Existem várias lendas sobre o surgimento e do costume de saborear um café. A mais contada é a que se passou nos meado do século XV, onde um pastor da Etiópia notou que suas cabras, ao ingerirem os frutos de certo arbusto, se tornavam mais vivas, com mais disposição. Assim, o pastor resolveu fazer uma infusão com os tais frutos e experimentá-lo. Após beber, ele achou que sua disposição física tinha melhorado e passou a beber e divulgar sobre a nova descoberta.

De acordo com Ormond (1999), o hábito de beber café correu o mundo. Seu nome tem origem no termo turco kahué, que significa “força”. Para Ormond (1999), é possível que os árabes já tomavam café no século XV, onde na península arábica agricultura e o comércio de café de desenvolveram e se espalharam rapidamente pelo Egito, Síria, Turquia e todo o Oriente.

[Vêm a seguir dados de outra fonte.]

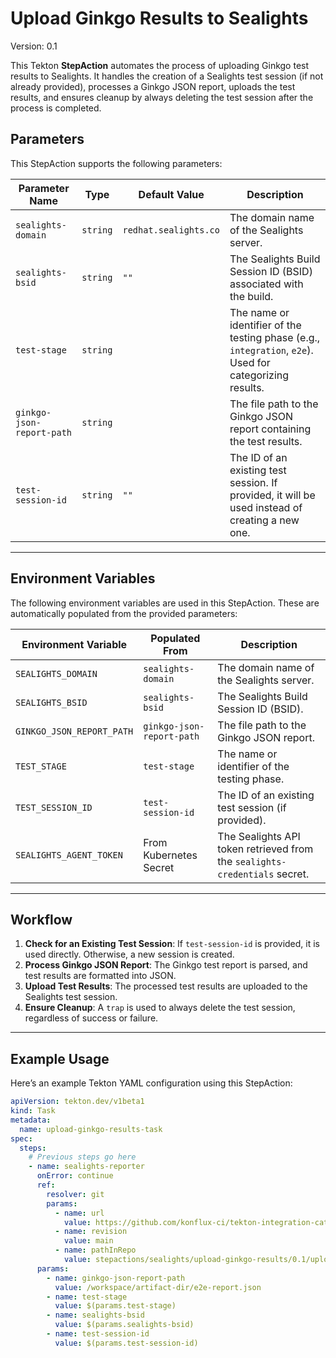 # Upload Ginkgo Results to Sealights

Version: 0.1

This Tekton **StepAction** automates the process of uploading Ginkgo test results to Sealights. It handles the creation of a Sealights test session (if not already provided), processes a Ginkgo JSON report, uploads the test results, and ensures cleanup by always deleting the test session after the process is completed.

## Parameters

This StepAction supports the following parameters:

| **Parameter Name**       | **Type**  | **Default Value**      | **Description**                                                                                         |
|---------------------------|-----------|------------------------|---------------------------------------------------------------------------------------------------------|
| `sealights-domain`        | `string`  | `redhat.sealights.co`  | The domain name of the Sealights server.                                                               |
| `sealights-bsid`          | `string`  | `""`                   | The Sealights Build Session ID (BSID) associated with the build.                                       |
| `test-stage`              | `string`  |                        | The name or identifier of the testing phase (e.g., `integration`, `e2e`). Used for categorizing results.|
| `ginkgo-json-report-path` | `string`  |                        | The file path to the Ginkgo JSON report containing the test results.                                   |
| `test-session-id`         | `string`  | `""`                   | The ID of an existing test session. If provided, it will be used instead of creating a new one.       |

---

## Environment Variables

The following environment variables are used in this StepAction. These are automatically populated from the provided parameters:

| **Environment Variable**      | **Populated From**       | **Description**                                                         |
|-------------------------------|--------------------------|-------------------------------------------------------------------------|
| `SEALIGHTS_DOMAIN`            | `sealights-domain`       | The domain name of the Sealights server.                               |
| `SEALIGHTS_BSID`              | `sealights-bsid`         | The Sealights Build Session ID (BSID).                                 |
| `GINKGO_JSON_REPORT_PATH`     | `ginkgo-json-report-path`| The file path to the Ginkgo JSON report.                               |
| `TEST_STAGE`                  | `test-stage`             | The name or identifier of the testing phase.                           |
| `TEST_SESSION_ID`             | `test-session-id`        | The ID of an existing test session (if provided).                      |
| `SEALIGHTS_AGENT_TOKEN`       | From Kubernetes Secret   | The Sealights API token retrieved from the `sealights-credentials` secret. |

---

## Workflow

1. **Check for an Existing Test Session**: If `test-session-id` is provided, it is used directly. Otherwise, a new session is created.
2. **Process Ginkgo JSON Report**: The Ginkgo test report is parsed, and test results are formatted into JSON.
3. **Upload Test Results**: The processed test results are uploaded to the Sealights test session.
4. **Ensure Cleanup**: A `trap` is used to always delete the test session, regardless of success or failure.

---

## Example Usage

Here’s an example Tekton YAML configuration using this StepAction:

```yaml
apiVersion: tekton.dev/v1beta1
kind: Task
metadata:
  name: upload-ginkgo-results-task
spec:
  steps:
    # Previous steps go here
    - name: sealights-reporter
      onError: continue
      ref:
        resolver: git
        params:
          - name: url
            value: https://github.com/konflux-ci/tekton-integration-catalog.git
          - name: revision
            value: main
          - name: pathInRepo
            value: stepactions/sealights/upload-ginkgo-results/0.1/upload-ginkgo-results.yaml
      params:
        - name: ginkgo-json-report-path
          value: /workspace/artifact-dir/e2e-report.json
        - name: test-stage
          value: $(params.test-stage)
        - name: sealights-bsid
          value: $(params.sealights-bsid)
        - name: test-session-id
          value: $(params.test-session-id)
```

Conforme Ormond (1999), em 1592 ocorreu a divulgação do café na Europa. No início do século XVII navios da Companhia das Índias Orientais já faziam o transporte de uma grande quantidade entre países mulçumanos do Oriente. Já em 1637, era hábito consumir café na Alemanha e nos Países Baixos, sendo na Alemanha a origem do café com leite.

Em 1645 aparecerem as primeiras casas de café na Itália, espalhando-se em seguida pela península, tornando-se celebres os cafés venezianos, genoveses e romanos. Em 1657, na França, a corte de Luís XIV já consumia o café, surgindo várias casas de café publico em Londres e Paris, tornando-se pontos de encontros para debates e discussões, principalmente sobre política a arte.

Conforme Ormond (1999), no final do século XVII, os holandeses levaram o café para cultivo na Malásia, Java, Célebes, Timor e Sumatra. Depois levaram mudas da planta para o Jardim Botânico de Amsterdã, onde se originaram os primeiros cafezais da América. Existem indícios que o Suriname foi a primeira região onde praticaram a cultura do café no início do século XVIII, indo em seguida para Guiana Francesa.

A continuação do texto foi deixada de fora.